─── The data
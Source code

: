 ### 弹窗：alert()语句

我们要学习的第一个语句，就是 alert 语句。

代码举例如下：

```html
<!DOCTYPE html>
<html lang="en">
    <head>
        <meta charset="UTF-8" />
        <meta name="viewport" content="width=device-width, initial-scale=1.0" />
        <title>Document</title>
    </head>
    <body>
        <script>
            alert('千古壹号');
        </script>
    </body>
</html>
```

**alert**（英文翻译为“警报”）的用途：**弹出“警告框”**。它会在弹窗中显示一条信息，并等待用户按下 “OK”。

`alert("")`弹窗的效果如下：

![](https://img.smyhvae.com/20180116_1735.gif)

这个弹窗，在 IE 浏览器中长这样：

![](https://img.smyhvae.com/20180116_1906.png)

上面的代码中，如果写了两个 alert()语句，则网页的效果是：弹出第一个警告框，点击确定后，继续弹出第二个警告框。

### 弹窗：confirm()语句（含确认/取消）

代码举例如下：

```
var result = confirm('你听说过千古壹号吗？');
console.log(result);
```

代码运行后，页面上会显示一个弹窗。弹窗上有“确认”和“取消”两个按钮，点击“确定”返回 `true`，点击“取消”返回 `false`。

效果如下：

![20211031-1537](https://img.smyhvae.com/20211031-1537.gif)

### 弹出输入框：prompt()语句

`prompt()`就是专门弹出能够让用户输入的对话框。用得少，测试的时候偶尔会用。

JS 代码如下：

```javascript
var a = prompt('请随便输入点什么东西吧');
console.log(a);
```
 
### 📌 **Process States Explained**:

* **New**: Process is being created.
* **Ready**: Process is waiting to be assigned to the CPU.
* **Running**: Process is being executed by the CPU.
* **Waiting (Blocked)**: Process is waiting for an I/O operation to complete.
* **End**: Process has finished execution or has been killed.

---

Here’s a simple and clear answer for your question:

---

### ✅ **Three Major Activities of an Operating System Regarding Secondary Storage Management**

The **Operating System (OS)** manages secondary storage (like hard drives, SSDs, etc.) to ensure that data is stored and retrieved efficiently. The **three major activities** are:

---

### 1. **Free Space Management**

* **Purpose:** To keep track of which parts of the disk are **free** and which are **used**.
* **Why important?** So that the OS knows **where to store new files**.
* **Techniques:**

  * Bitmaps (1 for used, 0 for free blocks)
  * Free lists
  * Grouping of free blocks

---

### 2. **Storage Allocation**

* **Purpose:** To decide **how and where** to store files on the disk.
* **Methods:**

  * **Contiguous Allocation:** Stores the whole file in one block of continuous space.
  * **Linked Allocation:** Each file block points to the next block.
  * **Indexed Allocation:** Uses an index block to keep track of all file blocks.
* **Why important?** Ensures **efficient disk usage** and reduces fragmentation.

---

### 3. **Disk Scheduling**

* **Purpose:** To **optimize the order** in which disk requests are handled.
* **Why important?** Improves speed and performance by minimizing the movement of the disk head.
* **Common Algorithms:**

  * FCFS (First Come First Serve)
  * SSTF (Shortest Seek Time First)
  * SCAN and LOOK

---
──────
* Requirement *
In the entries above, find each line with "Management" and list it.

* Response for this exercise *
### ✅ **Three Major Activities of an Operating System Regarding Secondary Storage Management**
### 1. **Free Space Management**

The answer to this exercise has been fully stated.